Extracted records →
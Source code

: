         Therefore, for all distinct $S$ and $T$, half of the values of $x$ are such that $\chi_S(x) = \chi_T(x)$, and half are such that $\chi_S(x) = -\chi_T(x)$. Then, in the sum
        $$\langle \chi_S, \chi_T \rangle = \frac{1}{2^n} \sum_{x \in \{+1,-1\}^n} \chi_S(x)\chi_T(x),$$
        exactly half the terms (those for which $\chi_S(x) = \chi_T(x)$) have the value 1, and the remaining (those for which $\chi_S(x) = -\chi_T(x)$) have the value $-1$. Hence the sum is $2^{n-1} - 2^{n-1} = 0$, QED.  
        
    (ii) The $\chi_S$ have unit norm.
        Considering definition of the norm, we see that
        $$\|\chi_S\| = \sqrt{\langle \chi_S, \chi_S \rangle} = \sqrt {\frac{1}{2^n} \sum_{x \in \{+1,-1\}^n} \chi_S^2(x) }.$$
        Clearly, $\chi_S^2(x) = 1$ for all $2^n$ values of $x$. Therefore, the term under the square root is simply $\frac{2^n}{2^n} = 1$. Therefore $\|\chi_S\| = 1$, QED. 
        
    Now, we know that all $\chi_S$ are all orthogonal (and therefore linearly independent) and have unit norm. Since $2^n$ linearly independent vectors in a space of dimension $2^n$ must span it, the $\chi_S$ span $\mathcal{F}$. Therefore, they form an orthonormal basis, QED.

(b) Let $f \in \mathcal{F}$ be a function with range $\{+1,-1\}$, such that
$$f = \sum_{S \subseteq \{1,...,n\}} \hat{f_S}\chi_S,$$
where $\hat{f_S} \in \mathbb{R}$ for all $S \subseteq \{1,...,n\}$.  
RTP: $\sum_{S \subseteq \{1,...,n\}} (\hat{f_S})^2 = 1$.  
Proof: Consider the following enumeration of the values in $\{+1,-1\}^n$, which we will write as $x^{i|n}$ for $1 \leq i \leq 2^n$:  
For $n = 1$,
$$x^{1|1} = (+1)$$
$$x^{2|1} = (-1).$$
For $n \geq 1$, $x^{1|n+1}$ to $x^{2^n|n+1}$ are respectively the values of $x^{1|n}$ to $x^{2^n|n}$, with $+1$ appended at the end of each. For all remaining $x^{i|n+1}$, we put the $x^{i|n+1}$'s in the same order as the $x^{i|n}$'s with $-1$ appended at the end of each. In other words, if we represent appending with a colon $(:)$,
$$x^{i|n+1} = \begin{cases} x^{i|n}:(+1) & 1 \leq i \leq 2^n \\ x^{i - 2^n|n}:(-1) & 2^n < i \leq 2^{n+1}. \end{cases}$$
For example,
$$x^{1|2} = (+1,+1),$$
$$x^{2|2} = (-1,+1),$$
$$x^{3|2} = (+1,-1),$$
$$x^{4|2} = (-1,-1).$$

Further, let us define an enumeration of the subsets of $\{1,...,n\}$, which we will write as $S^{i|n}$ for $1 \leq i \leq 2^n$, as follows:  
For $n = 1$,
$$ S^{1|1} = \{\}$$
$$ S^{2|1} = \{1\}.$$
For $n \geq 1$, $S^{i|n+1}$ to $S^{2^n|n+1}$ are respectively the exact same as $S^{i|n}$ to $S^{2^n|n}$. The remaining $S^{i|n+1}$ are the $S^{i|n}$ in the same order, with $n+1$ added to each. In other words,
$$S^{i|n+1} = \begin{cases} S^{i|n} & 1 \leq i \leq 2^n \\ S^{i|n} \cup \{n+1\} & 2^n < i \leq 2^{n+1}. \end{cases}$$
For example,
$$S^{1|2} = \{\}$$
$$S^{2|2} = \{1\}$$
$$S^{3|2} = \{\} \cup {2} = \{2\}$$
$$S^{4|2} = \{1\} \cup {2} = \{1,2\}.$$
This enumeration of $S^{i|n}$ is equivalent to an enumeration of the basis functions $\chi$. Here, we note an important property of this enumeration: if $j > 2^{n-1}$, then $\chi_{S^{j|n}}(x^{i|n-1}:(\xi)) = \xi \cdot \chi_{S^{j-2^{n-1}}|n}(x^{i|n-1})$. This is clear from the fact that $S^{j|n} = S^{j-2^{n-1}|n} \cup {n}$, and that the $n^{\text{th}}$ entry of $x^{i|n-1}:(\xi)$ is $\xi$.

ABOUT THIS TASK → Print the entries above exactly as they were written, down to the last line.

WRITTEN SOLUTION →
Source code

:         Therefore, for all distinct $S$ and $T$, half of the values of $x$ are such that $\chi_S(x) = \chi_T(x)$, and half are such that $\chi_S(x) = -\chi_T(x)$. Then, in the sum
        $$\langle \chi_S, \chi_T \rangle = \frac{1}{2^n} \sum_{x \in \{+1,-1\}^n} \chi_S(x)\chi_T(x),$$
        exactly half the terms (those for which $\chi_S(x) = \chi_T(x)$) have the value 1, and the remaining (those for which $\chi_S(x) = -\chi_T(x)$) have the value $-1$. Hence the sum is $2^{n-1} - 2^{n-1} = 0$, QED.  
        
    (ii) The $\chi_S$ have unit norm.
        Considering definition of the norm, we see that
        $$\|\chi_S\| = \sqrt{\langle \chi_S, \chi_S \rangle} = \sqrt {\frac{1}{2^n} \sum_{x \in \{+1,-1\}^n} \chi_S^2(x) }.$$
        Clearly, $\chi_S^2(x) = 1$ for all $2^n$ values of $x$. Therefore, the term under the square root is simply $\frac{2^n}{2^n} = 1$. Therefore $\|\chi_S\| = 1$, QED. 
        
    Now, we know that all $\chi_S$ are all orthogonal (and therefore linearly independent) and have unit norm. Since $2^n$ linearly independent vectors in a space of dimension $2^n$ must span it, the $\chi_S$ span $\mathcal{F}$. Therefore, they form an orthonormal basis, QED.

(b) Let $f \in \mathcal{F}$ be a function with range $\{+1,-1\}$, such that
$$f = \sum_{S \subseteq \{1,...,n\}} \hat{f_S}\chi_S,$$
where $\hat{f_S} \in \mathbb{R}$ for all $S \subseteq \{1,...,n\}$.  
RTP: $\sum_{S \subseteq \{1,...,n\}} (\hat{f_S})^2 = 1$.  
Proof: Consider the following enumeration of the values in $\{+1,-1\}^n$, which we will write as $x^{i|n}$ for $1 \leq i \leq 2^n$:  
For $n = 1$,
$$x^{1|1} = (+1)$$
$$x^{2|1} = (-1).$$
For $n \geq 1$, $x^{1|n+1}$ to $x^{2^n|n+1}$ are respectively the values of $x^{1|n}$ to $x^{2^n|n}$, with $+1$ appended at the end of each. For all remaining $x^{i|n+1}$, we put the $x^{i|n+1}$'s in the same order as the $x^{i|n}$'s with $-1$ appended at the end of each. In other words, if we represent appending with a colon $(:)$,
$$x^{i|n+1} = \begin{cases} x^{i|n}:(+1) & 1 \leq i \leq 2^n \\ x^{i - 2^n|n}:(-1) & 2^n < i \leq 2^{n+1}. \end{cases}$$
For example,
$$x^{1|2} = (+1,+1),$$
$$x^{2|2} = (-1,+1),$$
$$x^{3|2} = (+1,-1),$$
$$x^{4|2} = (-1,-1).$$

Further, let us define an enumeration of the subsets of $\{1,...,n\}$, which we will write as $S^{i|n}$ for $1 \leq i \leq 2^n$, as follows:  
For $n = 1$,
$$ S^{1|1} = \{\}$$
$$ S^{2|1} = \{1\}.$$
For $n \geq 1$, $S^{i|n+1}$ to $S^{2^n|n+1}$ are respectively the exact same as $S^{i|n}$ to $S^{2^n|n}$. The remaining $S^{i|n+1}$ are the $S^{i|n}$ in the same order, with $n+1$ added to each. In other words,
$$S^{i|n+1} = \begin{cases} S^{i|n} & 1 \leq i \leq 2^n \\ S^{i|n} \cup \{n+1\} & 2^n < i \leq 2^{n+1}. \end{cases}$$
For example,
$$S^{1|2} = \{\}$$
$$S^{2|2} = \{1\}$$
$$S^{3|2} = \{\} \cup {2} = \{2\}$$
$$S^{4|2} = \{1\} \cup {2} = \{1,2\}.$$
This enumeration of $S^{i|n}$ is equivalent to an enumeration of the basis functions $\chi$. Here, we note an important property of this enumeration: if $j > 2^{n-1}$, then $\chi_{S^{j|n}}(x^{i|n-1}:(\xi)) = \xi \cdot \chi_{S^{j-2^{n-1}}|n}(x^{i|n-1})$. This is clear from the fact that $S^{j|n} = S^{j-2^{n-1}|n} \cup {n}$, and that the $n^{\text{th}}$ entry of $x^{i|n-1}:(\xi)$ is $\xi$.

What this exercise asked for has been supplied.